第11話 生活魔法

「これは参ったぞ……」

 壮太ことジャポニ・クルソーは、机の上にある山盛りの山菜を見て困り果てていた。

 なぜなら、食材は揃ったものの、火を点けることができないためだ。

 小屋の中には簡単な調理器具や、炭で使うコンロやフライパンのような物、そして塩と砂糖に似た物はあった。しかし、煮たり焼いたりするための火を点ける術がどこにも無い。


 ――さすがに火を通さずに食べるのは怖いな。とりあえず生で試してみるかだけど、このゼンマイやマイタケ風のものは炒めて食べたいところだ……。

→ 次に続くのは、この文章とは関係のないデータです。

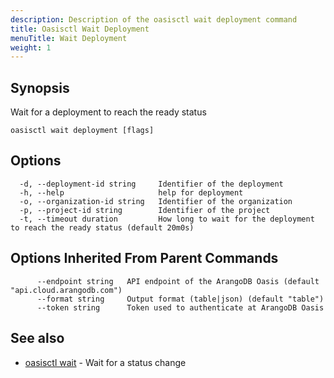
 ```yaml
---
description: Description of the oasisctl wait deployment command
title: Oasisctl Wait Deployment
menuTitle: Wait Deployment
weight: 1
---
```

## Synopsis
Wait for a deployment to reach the ready status

```
oasisctl wait deployment [flags]
```

## Options
```
  -d, --deployment-id string     Identifier of the deployment
  -h, --help                     help for deployment
  -o, --organization-id string   Identifier of the organization
  -p, --project-id string        Identifier of the project
  -t, --timeout duration         How long to wait for the deployment to reach the ready status (default 20m0s)
```

## Options Inherited From Parent Commands
```
      --endpoint string   API endpoint of the ArangoDB Oasis (default "api.cloud.arangodb.com")
      --format string     Output format (table|json) (default "table")
      --token string      Token used to authenticate at ArangoDB Oasis
```

## See also
* [oasisctl wait](_index.md)	 - Wait for a status change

転生して一日目でまたキノコで死んだらシャレにならないぞ――。


 不安になるジャポニであったが、空腹も限界となり仕方なく生で食べられそうな小さな果実系の実を口に入れてみる。しかし、どれだけ食べても腹いっぱいにはならなかった。

 そうこうしているうちに辺りも暗くなってくる。そして食材の色や形もよく見えなくなってきたとき、ふとあることに気づいた。

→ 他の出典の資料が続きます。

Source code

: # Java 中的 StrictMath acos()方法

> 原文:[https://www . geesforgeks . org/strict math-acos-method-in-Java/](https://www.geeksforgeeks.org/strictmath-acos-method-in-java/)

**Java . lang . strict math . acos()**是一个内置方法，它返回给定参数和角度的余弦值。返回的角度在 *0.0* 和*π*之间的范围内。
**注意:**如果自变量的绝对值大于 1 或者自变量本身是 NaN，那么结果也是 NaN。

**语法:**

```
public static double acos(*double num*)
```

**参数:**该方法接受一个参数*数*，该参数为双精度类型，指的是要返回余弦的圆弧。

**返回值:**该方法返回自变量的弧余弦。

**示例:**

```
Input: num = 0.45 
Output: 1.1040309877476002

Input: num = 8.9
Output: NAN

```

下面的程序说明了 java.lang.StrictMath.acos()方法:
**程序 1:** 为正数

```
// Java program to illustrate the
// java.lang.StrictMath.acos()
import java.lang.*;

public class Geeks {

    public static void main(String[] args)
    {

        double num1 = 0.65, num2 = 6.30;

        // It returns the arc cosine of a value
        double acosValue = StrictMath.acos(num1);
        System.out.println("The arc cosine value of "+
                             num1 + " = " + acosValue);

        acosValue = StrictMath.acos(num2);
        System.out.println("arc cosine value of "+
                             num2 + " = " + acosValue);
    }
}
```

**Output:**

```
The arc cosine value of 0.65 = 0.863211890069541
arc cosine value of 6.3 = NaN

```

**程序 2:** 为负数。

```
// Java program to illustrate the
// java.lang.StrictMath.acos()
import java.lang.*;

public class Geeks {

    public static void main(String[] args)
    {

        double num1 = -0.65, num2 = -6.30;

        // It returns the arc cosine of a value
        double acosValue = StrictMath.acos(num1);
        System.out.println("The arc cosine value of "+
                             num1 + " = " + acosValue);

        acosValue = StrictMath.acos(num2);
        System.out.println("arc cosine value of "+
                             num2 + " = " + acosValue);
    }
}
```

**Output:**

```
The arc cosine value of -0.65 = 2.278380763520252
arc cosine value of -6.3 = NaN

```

「あれ? そう言えばランプがあったよな。あれは使った形跡があった……。ということはやっぱり火は点けられたはずだ。いや、でも待てよ? 火を点ける物がここに無いということは、逆に考えると必要なかったのかも。もしかして……魔法で?」

 そう考えたジャポニは、月明かりの中で左手にランプを持ち、右手の人差し指をその中心へ向けてみる。そして適当な言葉を、ぶつぶつと念じ始めた。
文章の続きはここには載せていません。